Jamais je n'ai vu pareille hécatombe. C'est un film de 1966, en noir et blanc, mais jamais je n'ai vu pareille folie meurtrière au cinéma. La performance de Nakadai est hallucinante, c'est un authentique possédé. Le film se termine abruptement, pour ainsi dire en pleine action, mais quand même au bon moment : c'est-à-dire quand on a compris qu'on a affaire, de toute évidence, à quelqu'un dont le seul et unique but dans la vie est de donner la mort. Quand il se joint à ce groupe de nostalgiques du Shogun, on pourrait croire qu'il a une espèce de but concret – après tout, il appartient à la caste des samouraïs, il a peut-être des intérêts à faire valoir. Mais ce n'est pas ça du tout : c'est un prétexte au meurtre, à la boucherie. Au fond, ce type est un serial killer qui a trouvé, dans les bouleversements socio-politiques du Japon de l'époque, le prétexte idéal pour assouvir sa manie homicide.
Le film s'ouvre sur un meurtre absolument gratuit, que rien ne vient justifier. Mais quand on revoit attentivement cette première séquence après avoir vu tout le film, ce n'est pas tout à fait ça : le vieux monsieur au sommet du col de montagne, tandis que sa petite-fille est partie chercher de l'eau, prie : il demande au Bouddha de mettre fin à ses jours. Non par désespoir ni rien de ce genre mais juste qu'il est très vieux, que ce serait le bon moment pour s'en aller. Il appelle sur lui la Mort… et il est surpris au milieu de sa prière par le samouraï, qui le tue. Littéralement, Ryunosuke se substitue à la Faucheuse. Il dit au vieil homme : "Regarde vers l'Ouest" et l'exécute d'un coup de sabre. Je ne vois pas d'autre "explication" que celle-là : pire que le diable en personne, c'est la Mort en personne.
Et à noter que c'est le rappel de ce meurtre par la petite-fille de la victime qui va "déclencher", dans la séquence finale, la crise du samouraï qui s'escrime d'abord contre les ombres surgies de son passé avant de passer aux actes sur des hommes en chair et en os. Pourquoi tue-t-il? Quand il est mercenaire – pendant une bonne partie du film – on peut toujours se dire qu'il tue pour l'argent, mais ce n'est évidemment pas très convaincant. Il tue pour tuer, c'est sa mission de donner la Mort. Il a malheureusement la technique de sabre la plus high-tech de tout l'Empire du soleil levant, et il se prend pour la Faucheuse en plein travail.

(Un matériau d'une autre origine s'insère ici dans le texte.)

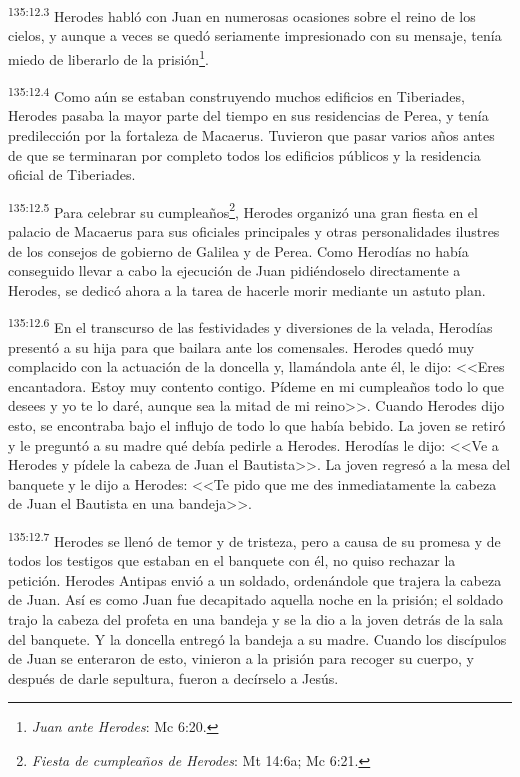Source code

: \par 
\textsuperscript{135:12.3} Herodes habló con Juan en numerosas ocasiones sobre el reino de los cielos, y aunque a veces se quedó seriamente impresionado con su mensaje, tenía miedo de liberarlo de la prisión\footnote{\textit{Juan ante Herodes}: Mc 6:20.}.

\par 
\textsuperscript{135:12.4} Como aún se estaban construyendo muchos edificios en Tiberiades, Herodes pasaba la mayor parte del tiempo en sus residencias de Perea, y tenía predilección por la fortaleza de Macaerus. Tuvieron que pasar varios años antes de que se terminaran por completo todos los edificios públicos y la residencia oficial de Tiberiades.

\par 
\textsuperscript{135:12.5} Para celebrar su cumpleaños\footnote{\textit{Fiesta de cumpleaños de Herodes}: Mt 14:6a; Mc 6:21.}, Herodes organizó una gran fiesta en el palacio de Macaerus para sus oficiales principales y otras personalidades ilustres de los consejos de gobierno de Galilea y de Perea. Como Herodías no había conseguido llevar a cabo la ejecución de Juan pidiéndoselo directamente a Herodes, se dedicó ahora a la tarea de hacerle morir mediante un astuto plan.

\par 
\textsuperscript{135:12.6} En el transcurso de las festividades y diversiones de la velada, Herodías presentó a su hija para que bailara ante los comensales. Herodes quedó muy complacido con la actuación de la doncella y, llamándola ante él, le dijo: <<Eres encantadora. Estoy muy contento contigo. Pídeme en mi cumpleaños todo lo que desees y yo te lo daré, aunque sea la mitad de mi reino>>. Cuando Herodes dijo esto, se encontraba bajo el influjo de todo lo que había bebido. La joven se retiró y le preguntó a su madre qué debía pedirle a Herodes. Herodías le dijo: <<Ve a Herodes y pídele la cabeza de Juan el Bautista>>. La joven regresó a la mesa del banquete y le dijo a Herodes: <<Te pido que me des inmediatamente la cabeza de Juan el Bautista en una bandeja>>.

\par 
\textsuperscript{135:12.7} Herodes se llenó de temor y de tristeza, pero a causa de su promesa y de todos los testigos que estaban en el banquete con él, no quiso rechazar la petición. Herodes Antipas envió a un soldado, ordenándole que trajera la cabeza de Juan. Así es como Juan fue decapitado aquella noche en la prisión; el soldado trajo la cabeza del profeta en una bandeja y se la dio a la joven detrás de la sala del banquete. Y la doncella entregó la bandeja a su madre. Cuando los discípulos de Juan se enteraron de esto, vinieron a la prisión para recoger su cuerpo, y después de darle sepultura, fueron a decírselo a Jesús.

Ouf! Ce Sabre du mal est un grand film, porté par un très, très grand acteur, mais quand même, heureusement que j'ai loué Inspecteur Lavardin
pour me changer les idées. Je cours le regarder avant d'aller me coucher, afin d'éviter de faire de trop affreux cauchemars !
Je ne peux que rejoindre le concert de louanges ci-dessus, et approuver à 100% tout ce qui a déjà été écrit sur Le sabre du mal.
Je ne conseillerais pas à Impétueux de s'y aventurer car il risque de s'y ennuyer, mais plutôt de démarrer en douceur son étude du cinéma japonais via le classicisme de Kurosawa (Sanjuro, La forteresse cachée
par exemple).
Mais je n'ai aucune intention d'engager une étude exhaustive du cinéma japonais ni de m'y plonger durablement !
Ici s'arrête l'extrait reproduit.